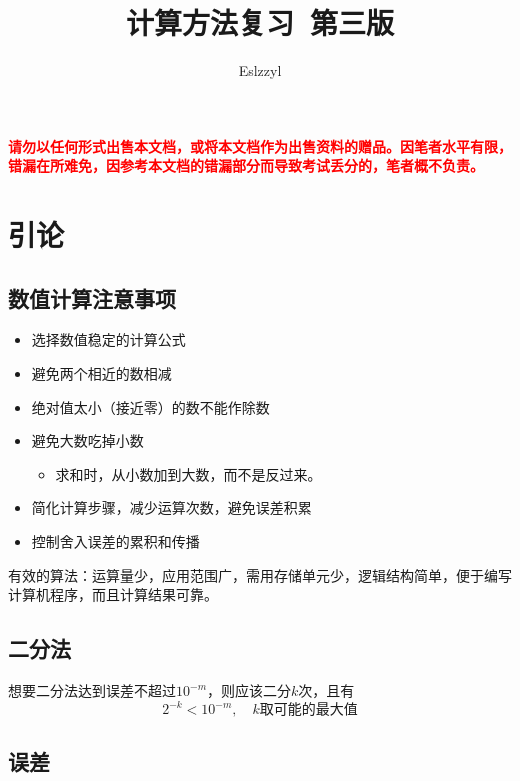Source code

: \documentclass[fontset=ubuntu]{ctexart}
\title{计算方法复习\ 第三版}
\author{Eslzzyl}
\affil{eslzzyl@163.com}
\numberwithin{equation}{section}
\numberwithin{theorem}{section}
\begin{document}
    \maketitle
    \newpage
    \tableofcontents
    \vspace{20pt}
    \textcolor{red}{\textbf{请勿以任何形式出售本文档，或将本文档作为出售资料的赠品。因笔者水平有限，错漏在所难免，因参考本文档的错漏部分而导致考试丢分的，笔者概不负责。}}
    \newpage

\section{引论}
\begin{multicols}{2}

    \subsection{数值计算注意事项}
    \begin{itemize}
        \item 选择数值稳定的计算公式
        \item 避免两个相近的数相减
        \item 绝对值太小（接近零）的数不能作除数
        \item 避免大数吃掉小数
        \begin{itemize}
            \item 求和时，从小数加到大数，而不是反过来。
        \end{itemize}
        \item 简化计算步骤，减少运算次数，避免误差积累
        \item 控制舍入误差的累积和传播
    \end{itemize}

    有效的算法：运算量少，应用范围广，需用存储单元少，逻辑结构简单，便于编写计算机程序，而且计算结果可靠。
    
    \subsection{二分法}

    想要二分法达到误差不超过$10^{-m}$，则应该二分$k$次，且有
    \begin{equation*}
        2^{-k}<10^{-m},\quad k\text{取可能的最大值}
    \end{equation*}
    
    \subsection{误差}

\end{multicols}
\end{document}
* * * * *
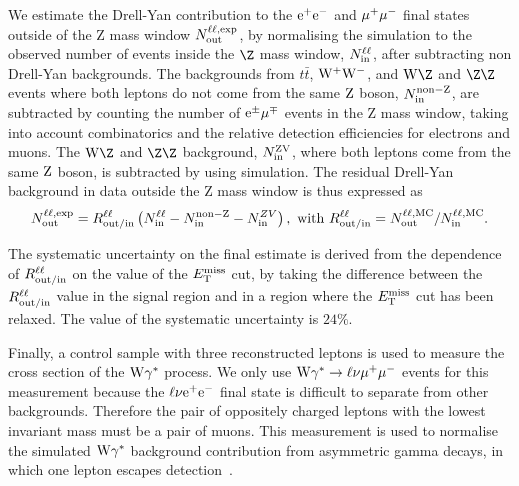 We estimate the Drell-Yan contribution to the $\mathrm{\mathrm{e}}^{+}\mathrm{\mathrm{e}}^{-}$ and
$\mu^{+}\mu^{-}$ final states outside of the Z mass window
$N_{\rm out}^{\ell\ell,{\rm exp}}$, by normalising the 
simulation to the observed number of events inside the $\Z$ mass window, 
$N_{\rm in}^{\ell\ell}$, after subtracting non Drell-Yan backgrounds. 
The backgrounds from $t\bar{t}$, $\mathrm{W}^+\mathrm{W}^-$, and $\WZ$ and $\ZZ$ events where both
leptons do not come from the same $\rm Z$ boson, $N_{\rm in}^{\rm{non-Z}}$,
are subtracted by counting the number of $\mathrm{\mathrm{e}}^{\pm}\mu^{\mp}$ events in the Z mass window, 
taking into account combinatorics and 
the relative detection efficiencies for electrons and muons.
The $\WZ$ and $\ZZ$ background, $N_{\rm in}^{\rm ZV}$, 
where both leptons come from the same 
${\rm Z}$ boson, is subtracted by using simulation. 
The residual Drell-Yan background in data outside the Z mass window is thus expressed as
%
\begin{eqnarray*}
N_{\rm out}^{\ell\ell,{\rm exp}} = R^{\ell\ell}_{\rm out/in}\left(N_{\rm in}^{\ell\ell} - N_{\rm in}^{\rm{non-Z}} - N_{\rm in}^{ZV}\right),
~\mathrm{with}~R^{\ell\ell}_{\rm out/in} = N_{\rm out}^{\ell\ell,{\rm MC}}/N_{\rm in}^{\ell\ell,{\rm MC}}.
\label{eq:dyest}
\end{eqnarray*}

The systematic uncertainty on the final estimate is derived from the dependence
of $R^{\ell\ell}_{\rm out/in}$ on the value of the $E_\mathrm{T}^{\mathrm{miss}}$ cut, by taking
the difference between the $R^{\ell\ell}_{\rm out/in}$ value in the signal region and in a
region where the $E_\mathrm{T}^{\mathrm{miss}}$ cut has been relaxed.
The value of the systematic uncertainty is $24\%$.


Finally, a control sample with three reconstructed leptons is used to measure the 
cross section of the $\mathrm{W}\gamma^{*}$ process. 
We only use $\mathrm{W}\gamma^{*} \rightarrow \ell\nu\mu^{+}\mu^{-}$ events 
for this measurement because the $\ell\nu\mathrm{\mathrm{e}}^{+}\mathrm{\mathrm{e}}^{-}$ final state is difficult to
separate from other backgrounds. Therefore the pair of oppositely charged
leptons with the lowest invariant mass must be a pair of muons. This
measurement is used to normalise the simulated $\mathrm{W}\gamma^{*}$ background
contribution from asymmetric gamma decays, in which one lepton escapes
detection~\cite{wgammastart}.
* * * * *
▸ Aim of the exercise: Using the listing above, copy exactly the line that contains "The backgrounds from", the line that contains "cut, by taking", and each line that falls between them.

▸ Written reply:
The backgrounds from $t\bar{t}$, $\mathrm{W}^+\mathrm{W}^-$, and $\WZ$ and $\ZZ$ events where both
leptons do not come from the same $\rm Z$ boson, $N_{\rm in}^{\rm{non-Z}}$,
are subtracted by counting the number of $\mathrm{\mathrm{e}}^{\pm}\mu^{\mp}$ events in the Z mass window, 
taking into account combinatorics and 
the relative detection efficiencies for electrons and muons.
The $\WZ$ and $\ZZ$ background, $N_{\rm in}^{\rm ZV}$, 
where both leptons come from the same 
${\rm Z}$ boson, is subtracted by using simulation. 
The residual Drell-Yan background in data outside the Z mass window is thus expressed as
%
\begin{eqnarray*}
N_{\rm out}^{\ell\ell,{\rm exp}} = R^{\ell\ell}_{\rm out/in}\left(N_{\rm in}^{\ell\ell} - N_{\rm in}^{\rm{non-Z}} - N_{\rm in}^{ZV}\right),
~\mathrm{with}~R^{\ell\ell}_{\rm out/in} = N_{\rm out}^{\ell\ell,{\rm MC}}/N_{\rm in}^{\ell\ell,{\rm MC}}.
\label{eq:dyest}
\end{eqnarray*}

The systematic uncertainty on the final estimate is derived from the dependence
of $R^{\ell\ell}_{\rm out/in}$ on the value of the $E_\mathrm{T}^{\mathrm{miss}}$ cut, by taking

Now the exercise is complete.